When I closed my letter last week we were awaiting Germany's reply to our ultimatum. Much history has been written since then, and the whole British race in these islands and outside of them has ranged itself in opposition to the most powerful and unscrupulous military tyranny that has existed since Waterloo.
Until a short time ago those of us who have any sense of responsibility spoke of German aggression in terms chosen carefully and with a view to adding nothing to the difficulty of a situation growing month by month more difficult. To point to Germany as the disturber of the peace of the world seemed to us a dangerous thing, and even when the most peaceful of us voted for naval estimates of stupendous dimensions, we strove nevertheless to justify our action without indicating in a provocative way the power against which our naval preparations were made. It is now possible to speak more plainly. Everybody now sees that if we had failed to build up a naval force of unparalleled strength out position in Europe, our existence perhaps as an independent State, must have been forfeited.
Let us now see how this dreadful thing started. Austria goes to war with Servia [Serbia]. Germany, Austria's ally, goes to war with France without the slightest excuse. Russia, France's ally, goes to war with Germany. Germany thus finds arrayed against her and threatening her eastern and western frontiers two immensely powerful military States. More recently France has declared war against Austria.
Germany has been preparing for this event for a generation and more. She has matured her plan of campaign and every detail of it has been worked out with the characteristic thoroughness of the German race.
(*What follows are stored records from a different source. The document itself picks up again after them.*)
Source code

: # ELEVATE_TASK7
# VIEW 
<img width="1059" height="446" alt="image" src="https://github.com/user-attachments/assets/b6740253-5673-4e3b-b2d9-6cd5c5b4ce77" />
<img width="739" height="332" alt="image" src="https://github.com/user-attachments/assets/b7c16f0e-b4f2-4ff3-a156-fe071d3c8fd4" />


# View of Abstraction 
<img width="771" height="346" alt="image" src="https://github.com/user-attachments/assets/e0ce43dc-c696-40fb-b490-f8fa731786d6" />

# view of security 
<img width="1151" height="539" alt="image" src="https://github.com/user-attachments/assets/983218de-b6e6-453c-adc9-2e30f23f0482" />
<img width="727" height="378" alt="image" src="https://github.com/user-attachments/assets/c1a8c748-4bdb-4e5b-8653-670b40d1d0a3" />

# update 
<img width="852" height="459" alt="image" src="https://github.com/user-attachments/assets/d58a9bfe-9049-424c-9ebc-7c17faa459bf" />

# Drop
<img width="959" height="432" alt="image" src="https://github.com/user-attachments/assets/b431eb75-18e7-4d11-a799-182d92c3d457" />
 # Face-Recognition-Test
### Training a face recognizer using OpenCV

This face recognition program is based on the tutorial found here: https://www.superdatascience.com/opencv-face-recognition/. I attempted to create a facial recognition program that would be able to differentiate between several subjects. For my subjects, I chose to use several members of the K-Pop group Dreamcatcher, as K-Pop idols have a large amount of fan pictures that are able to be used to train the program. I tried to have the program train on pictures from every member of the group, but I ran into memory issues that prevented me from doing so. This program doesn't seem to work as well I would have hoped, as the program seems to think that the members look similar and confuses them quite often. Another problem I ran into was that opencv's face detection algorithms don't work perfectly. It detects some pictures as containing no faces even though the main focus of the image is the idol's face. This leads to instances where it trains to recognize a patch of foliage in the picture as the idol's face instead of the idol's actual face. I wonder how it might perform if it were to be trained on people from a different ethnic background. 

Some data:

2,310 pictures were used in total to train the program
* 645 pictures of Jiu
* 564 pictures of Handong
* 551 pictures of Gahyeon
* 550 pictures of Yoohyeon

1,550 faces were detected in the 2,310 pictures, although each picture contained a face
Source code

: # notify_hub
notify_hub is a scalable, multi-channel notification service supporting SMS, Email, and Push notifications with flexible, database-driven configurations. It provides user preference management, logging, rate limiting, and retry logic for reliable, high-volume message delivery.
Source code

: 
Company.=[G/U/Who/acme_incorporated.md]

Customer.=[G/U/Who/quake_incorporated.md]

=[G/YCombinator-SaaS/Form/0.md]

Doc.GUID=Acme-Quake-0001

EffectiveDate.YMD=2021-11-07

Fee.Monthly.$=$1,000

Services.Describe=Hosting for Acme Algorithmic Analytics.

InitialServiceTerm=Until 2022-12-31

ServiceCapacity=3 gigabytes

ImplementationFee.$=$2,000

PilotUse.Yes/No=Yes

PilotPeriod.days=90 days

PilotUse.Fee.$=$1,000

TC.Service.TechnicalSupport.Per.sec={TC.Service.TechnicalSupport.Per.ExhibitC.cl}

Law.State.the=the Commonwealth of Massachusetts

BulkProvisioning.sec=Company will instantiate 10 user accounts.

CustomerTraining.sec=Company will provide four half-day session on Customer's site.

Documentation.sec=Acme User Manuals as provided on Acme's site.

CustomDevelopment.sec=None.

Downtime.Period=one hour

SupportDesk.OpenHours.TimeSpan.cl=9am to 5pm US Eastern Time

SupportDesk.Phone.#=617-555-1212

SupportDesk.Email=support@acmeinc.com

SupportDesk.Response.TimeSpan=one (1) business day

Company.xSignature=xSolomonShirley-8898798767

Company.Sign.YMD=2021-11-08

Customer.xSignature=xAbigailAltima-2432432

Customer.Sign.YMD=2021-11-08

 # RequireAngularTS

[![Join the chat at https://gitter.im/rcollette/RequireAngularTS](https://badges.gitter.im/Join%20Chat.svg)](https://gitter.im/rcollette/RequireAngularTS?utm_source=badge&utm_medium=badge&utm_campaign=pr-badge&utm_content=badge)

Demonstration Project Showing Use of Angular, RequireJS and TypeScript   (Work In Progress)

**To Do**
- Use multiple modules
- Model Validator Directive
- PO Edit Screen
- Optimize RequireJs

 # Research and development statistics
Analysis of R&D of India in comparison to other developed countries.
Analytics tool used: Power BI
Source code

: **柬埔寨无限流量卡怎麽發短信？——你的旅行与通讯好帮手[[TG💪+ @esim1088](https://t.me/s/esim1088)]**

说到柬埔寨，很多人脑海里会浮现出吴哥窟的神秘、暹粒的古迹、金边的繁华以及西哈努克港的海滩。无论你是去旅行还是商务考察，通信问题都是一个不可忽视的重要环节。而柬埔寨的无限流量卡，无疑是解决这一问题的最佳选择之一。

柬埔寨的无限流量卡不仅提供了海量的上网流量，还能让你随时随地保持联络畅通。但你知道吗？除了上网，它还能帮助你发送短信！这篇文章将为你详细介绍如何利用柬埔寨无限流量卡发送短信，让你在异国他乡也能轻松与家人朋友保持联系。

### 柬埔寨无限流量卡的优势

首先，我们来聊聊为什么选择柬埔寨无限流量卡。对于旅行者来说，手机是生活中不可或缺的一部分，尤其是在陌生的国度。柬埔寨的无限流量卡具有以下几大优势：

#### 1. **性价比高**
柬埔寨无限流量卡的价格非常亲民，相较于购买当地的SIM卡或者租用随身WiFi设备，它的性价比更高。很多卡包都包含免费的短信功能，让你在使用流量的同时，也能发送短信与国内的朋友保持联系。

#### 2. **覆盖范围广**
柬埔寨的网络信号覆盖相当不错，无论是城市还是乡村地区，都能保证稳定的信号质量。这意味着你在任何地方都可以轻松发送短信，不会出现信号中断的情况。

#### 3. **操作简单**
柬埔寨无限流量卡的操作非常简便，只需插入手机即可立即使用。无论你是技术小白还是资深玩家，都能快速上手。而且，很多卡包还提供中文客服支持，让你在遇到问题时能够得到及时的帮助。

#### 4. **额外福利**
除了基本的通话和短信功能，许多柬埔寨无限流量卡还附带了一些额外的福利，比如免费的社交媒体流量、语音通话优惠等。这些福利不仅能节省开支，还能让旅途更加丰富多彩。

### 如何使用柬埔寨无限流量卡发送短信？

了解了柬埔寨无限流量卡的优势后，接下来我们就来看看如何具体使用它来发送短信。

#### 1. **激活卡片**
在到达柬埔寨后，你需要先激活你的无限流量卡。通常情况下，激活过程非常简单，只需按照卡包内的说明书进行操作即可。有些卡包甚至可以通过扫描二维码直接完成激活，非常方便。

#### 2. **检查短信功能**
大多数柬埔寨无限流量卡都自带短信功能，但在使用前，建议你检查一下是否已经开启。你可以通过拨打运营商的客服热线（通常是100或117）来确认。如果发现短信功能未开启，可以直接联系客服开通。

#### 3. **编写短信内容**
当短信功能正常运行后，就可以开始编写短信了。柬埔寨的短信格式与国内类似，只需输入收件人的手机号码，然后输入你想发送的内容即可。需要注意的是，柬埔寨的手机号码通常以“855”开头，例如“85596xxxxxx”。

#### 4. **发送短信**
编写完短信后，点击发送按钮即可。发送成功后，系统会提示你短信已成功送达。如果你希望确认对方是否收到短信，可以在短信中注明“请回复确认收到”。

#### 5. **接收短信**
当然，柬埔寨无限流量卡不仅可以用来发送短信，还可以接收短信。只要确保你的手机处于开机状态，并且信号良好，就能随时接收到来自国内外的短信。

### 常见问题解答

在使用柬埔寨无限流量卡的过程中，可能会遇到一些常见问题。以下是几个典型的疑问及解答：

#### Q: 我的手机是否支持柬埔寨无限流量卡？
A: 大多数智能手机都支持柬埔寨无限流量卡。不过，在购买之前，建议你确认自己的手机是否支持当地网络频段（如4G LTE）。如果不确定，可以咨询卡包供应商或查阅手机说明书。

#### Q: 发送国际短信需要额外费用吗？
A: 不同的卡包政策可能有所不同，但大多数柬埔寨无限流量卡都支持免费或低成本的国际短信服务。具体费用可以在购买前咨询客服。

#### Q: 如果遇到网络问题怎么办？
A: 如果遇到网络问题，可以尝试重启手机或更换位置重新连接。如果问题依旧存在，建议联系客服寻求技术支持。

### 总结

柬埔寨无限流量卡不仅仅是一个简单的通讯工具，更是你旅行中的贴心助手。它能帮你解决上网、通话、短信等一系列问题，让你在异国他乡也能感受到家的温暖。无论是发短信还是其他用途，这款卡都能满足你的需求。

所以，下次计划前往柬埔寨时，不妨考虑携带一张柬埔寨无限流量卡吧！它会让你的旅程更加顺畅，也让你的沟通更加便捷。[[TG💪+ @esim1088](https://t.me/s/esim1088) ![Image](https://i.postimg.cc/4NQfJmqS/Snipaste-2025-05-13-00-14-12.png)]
A rapid uninterrupted march through Belgian territory, a few glorious victories over the despised soldiers of France, and then a second triumphant entry into Paris. After that the destruction of the British Empire. Such were Germany's expectations. The thing had been planned out down to the last button on the last German soldier's uniform.
What about England? What part did Germany expect us to play in this great drama? Germany knew that we had in power a peace-loving Liberal Government. Germany reckoned too, I think, on civil war in Ireland. Here came in the second fatal miscalculation. The first was that the Belgians would stand quietly by while the tyrant strode over the territory that he had sworn to treat as inviolable, and that we should barely connive at this outrage.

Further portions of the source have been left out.